_MATERIAL PROVIDED_.
'''
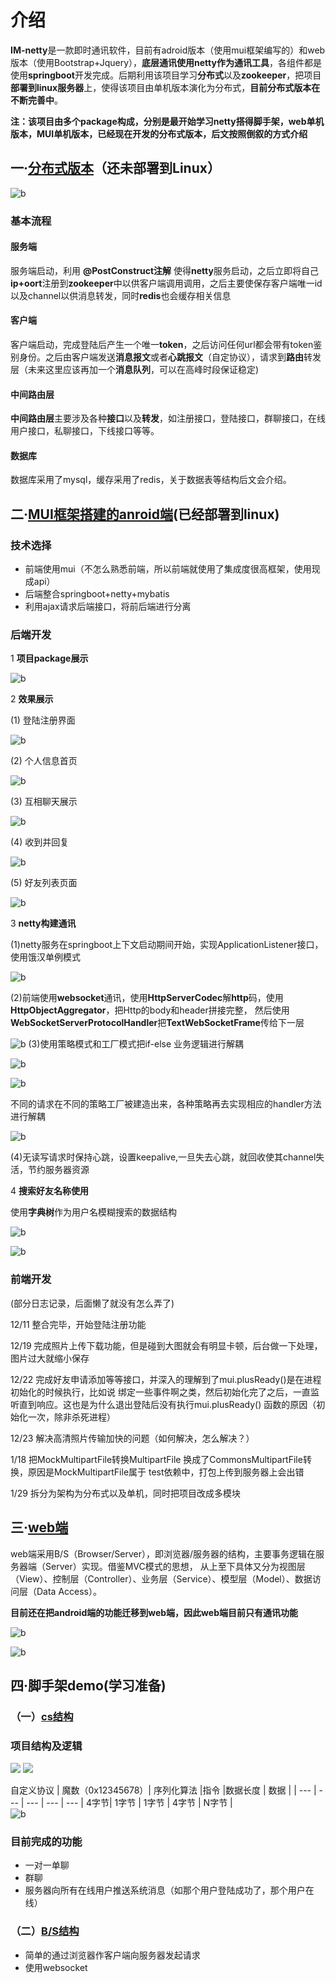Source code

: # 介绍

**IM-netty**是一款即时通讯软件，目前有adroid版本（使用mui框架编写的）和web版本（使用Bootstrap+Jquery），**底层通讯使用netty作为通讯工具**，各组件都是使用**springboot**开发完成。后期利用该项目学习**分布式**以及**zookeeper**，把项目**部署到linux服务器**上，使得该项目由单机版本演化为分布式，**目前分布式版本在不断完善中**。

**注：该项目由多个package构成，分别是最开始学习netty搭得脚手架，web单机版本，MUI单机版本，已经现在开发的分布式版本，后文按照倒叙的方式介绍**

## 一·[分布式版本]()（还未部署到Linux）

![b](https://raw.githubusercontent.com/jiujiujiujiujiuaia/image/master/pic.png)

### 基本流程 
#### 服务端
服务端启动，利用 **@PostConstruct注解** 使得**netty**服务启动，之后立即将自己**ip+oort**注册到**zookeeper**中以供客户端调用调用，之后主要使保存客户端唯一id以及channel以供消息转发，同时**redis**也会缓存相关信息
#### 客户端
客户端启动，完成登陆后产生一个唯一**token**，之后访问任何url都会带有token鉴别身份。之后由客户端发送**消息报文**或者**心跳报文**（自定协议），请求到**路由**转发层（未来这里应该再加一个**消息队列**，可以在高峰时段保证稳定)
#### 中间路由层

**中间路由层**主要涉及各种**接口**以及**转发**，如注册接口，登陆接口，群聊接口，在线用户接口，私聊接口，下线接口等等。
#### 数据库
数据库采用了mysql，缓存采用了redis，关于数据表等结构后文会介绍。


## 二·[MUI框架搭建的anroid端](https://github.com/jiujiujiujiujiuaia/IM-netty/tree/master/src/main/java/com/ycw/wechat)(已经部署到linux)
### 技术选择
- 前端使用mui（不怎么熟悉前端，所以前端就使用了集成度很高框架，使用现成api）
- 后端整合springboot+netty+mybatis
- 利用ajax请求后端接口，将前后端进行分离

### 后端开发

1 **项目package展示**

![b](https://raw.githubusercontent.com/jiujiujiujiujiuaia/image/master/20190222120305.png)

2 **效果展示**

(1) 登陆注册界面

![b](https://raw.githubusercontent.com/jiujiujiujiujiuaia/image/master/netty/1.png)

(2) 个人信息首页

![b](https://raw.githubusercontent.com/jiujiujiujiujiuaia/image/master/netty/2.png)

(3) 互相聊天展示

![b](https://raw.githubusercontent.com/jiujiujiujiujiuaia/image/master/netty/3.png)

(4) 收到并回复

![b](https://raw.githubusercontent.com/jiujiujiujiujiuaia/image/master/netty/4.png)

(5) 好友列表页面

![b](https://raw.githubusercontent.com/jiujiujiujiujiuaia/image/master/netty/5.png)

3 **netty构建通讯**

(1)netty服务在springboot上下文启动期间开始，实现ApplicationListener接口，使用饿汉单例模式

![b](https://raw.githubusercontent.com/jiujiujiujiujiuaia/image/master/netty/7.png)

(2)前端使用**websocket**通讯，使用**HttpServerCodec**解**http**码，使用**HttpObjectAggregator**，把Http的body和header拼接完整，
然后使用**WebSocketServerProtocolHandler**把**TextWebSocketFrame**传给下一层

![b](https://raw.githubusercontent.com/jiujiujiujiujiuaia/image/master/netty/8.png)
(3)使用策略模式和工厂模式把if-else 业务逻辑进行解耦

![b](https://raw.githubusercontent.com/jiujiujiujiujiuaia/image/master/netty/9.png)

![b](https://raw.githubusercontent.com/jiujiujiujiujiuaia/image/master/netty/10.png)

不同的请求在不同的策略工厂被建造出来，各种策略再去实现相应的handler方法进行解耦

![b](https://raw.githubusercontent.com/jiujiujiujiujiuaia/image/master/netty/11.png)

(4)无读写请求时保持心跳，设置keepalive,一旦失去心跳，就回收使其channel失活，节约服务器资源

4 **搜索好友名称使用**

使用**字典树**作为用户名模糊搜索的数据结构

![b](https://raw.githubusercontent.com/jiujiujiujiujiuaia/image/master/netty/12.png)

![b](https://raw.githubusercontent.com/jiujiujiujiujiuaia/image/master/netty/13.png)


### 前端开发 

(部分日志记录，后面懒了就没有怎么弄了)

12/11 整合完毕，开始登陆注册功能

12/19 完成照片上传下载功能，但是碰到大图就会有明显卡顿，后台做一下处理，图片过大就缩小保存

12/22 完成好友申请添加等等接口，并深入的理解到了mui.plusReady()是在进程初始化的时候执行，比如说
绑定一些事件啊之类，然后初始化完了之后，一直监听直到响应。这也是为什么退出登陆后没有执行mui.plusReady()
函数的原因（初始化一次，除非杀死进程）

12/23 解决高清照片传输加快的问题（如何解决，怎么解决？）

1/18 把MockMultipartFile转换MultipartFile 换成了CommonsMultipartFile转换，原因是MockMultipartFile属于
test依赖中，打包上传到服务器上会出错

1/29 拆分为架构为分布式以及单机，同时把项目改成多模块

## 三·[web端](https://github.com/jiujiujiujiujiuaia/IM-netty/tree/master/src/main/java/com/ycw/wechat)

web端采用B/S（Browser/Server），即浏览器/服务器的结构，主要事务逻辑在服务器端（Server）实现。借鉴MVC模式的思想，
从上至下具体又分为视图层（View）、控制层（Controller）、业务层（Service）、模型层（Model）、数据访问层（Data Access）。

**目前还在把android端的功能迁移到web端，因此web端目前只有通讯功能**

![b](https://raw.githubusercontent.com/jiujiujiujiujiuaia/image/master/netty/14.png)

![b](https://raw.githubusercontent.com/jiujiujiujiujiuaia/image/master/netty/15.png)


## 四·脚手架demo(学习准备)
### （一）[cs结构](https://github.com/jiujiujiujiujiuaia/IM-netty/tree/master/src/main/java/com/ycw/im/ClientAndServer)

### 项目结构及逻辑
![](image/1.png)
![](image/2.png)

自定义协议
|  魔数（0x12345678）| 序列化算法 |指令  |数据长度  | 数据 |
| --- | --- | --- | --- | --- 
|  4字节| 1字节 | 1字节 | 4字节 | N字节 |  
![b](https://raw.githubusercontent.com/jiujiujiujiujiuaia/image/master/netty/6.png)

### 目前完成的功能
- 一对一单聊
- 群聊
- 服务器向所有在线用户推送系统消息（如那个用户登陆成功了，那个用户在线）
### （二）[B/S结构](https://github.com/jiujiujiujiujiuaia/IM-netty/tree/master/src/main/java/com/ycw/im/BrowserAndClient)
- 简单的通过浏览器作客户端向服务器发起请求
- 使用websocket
'''
_TASK TO COMPLETE_. All lines in the listing above that contain "plusReady" should be shown.

_RESULT_.
12/22 完成好友申请添加等等接口，并深入的理解到了mui.plusReady()是在进程初始化的时候执行，比如说
绑定一些事件啊之类，然后初始化完了之后，一直监听直到响应。这也是为什么退出登陆后没有执行mui.plusReady()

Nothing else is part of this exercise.